##### The input

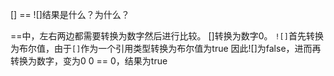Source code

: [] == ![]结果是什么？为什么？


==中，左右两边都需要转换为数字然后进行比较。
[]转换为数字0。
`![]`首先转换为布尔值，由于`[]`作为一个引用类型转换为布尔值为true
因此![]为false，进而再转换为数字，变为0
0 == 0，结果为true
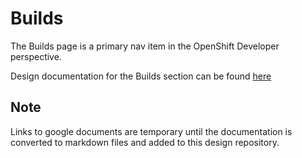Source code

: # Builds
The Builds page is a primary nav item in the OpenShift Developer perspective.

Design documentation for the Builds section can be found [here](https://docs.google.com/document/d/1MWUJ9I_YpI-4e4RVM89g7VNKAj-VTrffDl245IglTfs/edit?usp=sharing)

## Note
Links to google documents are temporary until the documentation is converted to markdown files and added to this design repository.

##########
##### The input

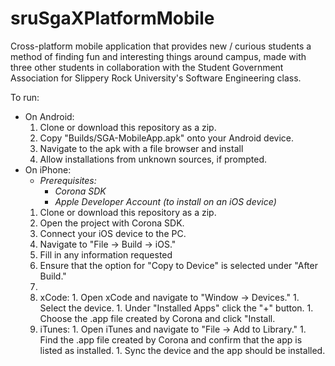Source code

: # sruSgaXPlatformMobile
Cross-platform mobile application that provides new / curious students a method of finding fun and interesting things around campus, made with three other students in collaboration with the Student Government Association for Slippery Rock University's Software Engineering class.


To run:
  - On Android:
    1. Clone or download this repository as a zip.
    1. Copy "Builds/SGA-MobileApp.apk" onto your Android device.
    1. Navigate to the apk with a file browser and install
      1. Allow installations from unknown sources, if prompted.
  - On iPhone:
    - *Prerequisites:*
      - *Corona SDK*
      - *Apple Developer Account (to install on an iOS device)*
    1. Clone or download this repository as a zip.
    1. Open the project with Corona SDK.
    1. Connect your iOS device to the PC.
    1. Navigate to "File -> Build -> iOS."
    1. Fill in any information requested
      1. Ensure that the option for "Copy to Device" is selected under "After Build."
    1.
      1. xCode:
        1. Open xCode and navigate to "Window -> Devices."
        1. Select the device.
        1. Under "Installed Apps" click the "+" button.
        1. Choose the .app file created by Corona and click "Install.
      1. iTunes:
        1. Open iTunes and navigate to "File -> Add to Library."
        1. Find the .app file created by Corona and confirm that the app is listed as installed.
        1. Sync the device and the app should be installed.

##########

**Exercise directions**: What do the lines above say from the one containing "The Builds page" down to the one containing "Links to google"? Return them exactly, both end lines included, and only them.

**Completed task**:
The Builds page is a primary nav item in the OpenShift Developer perspective.

Design documentation for the Builds section can be found [here](https://docs.google.com/document/d/1MWUJ9I_YpI-4e4RVM89g7VNKAj-VTrffDl245IglTfs/edit?usp=sharing)

## Note
Links to google documents are temporary until the documentation is converted to markdown files and added to this design repository.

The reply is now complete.